Sunday, November 4, 2012

Deliberational Route vs. Heuristic Route

Bicchieri (2006, p4) proposed that human beings have two decision routes: deliberational route and heuristic route. We make most of our decisions by the heuristic route, without spending too much time and mental effort. We know how tiring it is to monitoring one’s thoughts, and it must be suffocating to deliberate before each action. The existence of the heuristic route is an evolutionary advantage, because attention is a scarce resource for us, and we’d better use it where it is needed most. Hence, we do not gauge the costs and benefits of each available action under the constraints before reaching a decision. We use simple and useful heuristics, we follow social norms and conventions, and we conform to moral standards. These norms and standards and rules are so inherent in our life that under most circumstances we make decisions without too much thinking.

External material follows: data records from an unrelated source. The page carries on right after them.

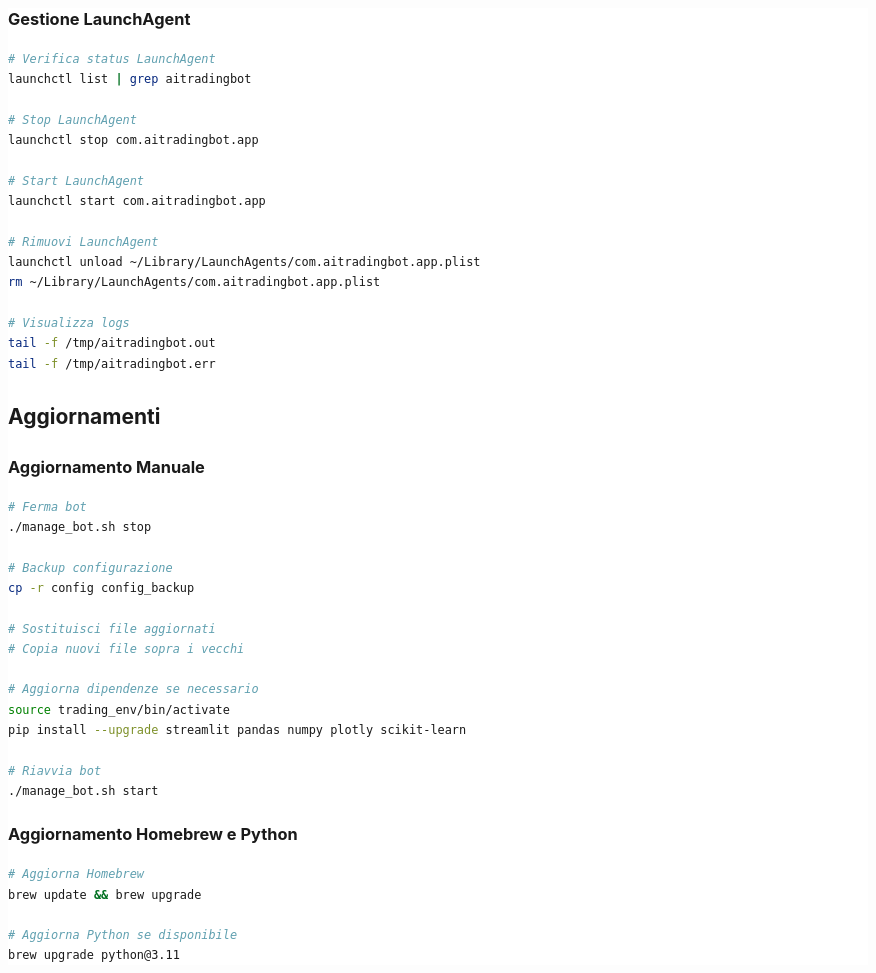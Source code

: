 ### Gestione LaunchAgent

```bash
# Verifica status LaunchAgent
launchctl list | grep aitradingbot

# Stop LaunchAgent
launchctl stop com.aitradingbot.app

# Start LaunchAgent
launchctl start com.aitradingbot.app

# Rimuovi LaunchAgent
launchctl unload ~/Library/LaunchAgents/com.aitradingbot.app.plist
rm ~/Library/LaunchAgents/com.aitradingbot.app.plist

# Visualizza logs
tail -f /tmp/aitradingbot.out
tail -f /tmp/aitradingbot.err
```

## Aggiornamenti

### Aggiornamento Manuale
```bash
# Ferma bot
./manage_bot.sh stop

# Backup configurazione
cp -r config config_backup

# Sostituisci file aggiornati
# Copia nuovi file sopra i vecchi

# Aggiorna dipendenze se necessario
source trading_env/bin/activate
pip install --upgrade streamlit pandas numpy plotly scikit-learn

# Riavvia bot
./manage_bot.sh start
```

### Aggiornamento Homebrew e Python
```bash
# Aggiorna Homebrew
brew update && brew upgrade

# Aggiorna Python se disponibile
brew upgrade python@3.11
```
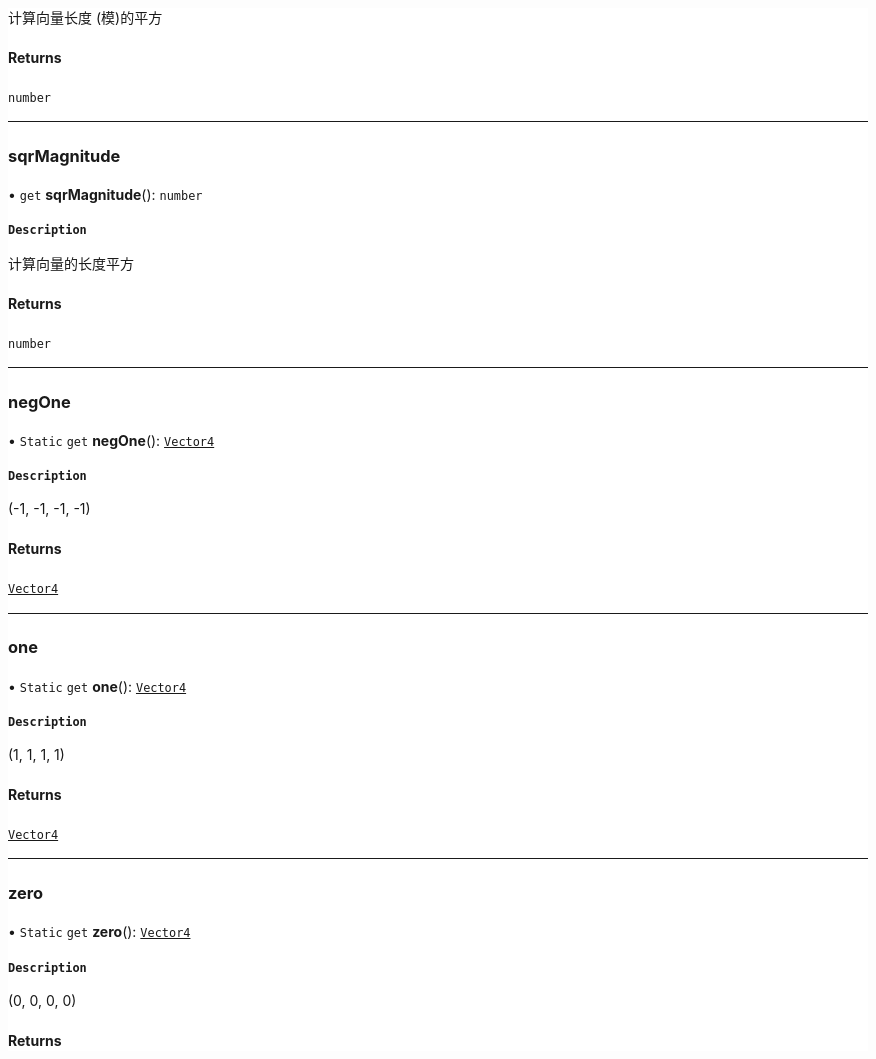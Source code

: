 计算向量长度 (模)的平方

#### Returns

`number`

---

### sqrMagnitude

• `get` **sqrMagnitude**(): `number`

**`Description`**

计算向量的长度平方

#### Returns

`number`

---

### negOne

• `Static` `get` **negOne**(): [`Vector4`](Type.Type.Vector4.md)

**`Description`**

(-1, -1, -1, -1)

#### Returns

[`Vector4`](Type.Type.Vector4.md)

---

### one

• `Static` `get` **one**(): [`Vector4`](Type.Type.Vector4.md)

**`Description`**

(1, 1, 1, 1)

#### Returns

[`Vector4`](Type.Type.Vector4.md)

---

### zero

• `Static` `get` **zero**(): [`Vector4`](Type.Type.Vector4.md)

**`Description`**

(0, 0, 0, 0)

#### Returns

We don’t make decisions the way neoclassical economists assume. We seldom, if not never, look forward and check the possibility of each outcome of each action, then calculate costs and benefits using backward induction before taking an action.

Deliberational routes when we encounter new situations in which we don’t have previous experience or the behavior of other people to depend on. Instead of looking forward and calculate potential losses and gains to decide which action to take, individuals look back (learn) and look around (imitate) to form expectations and make decisions.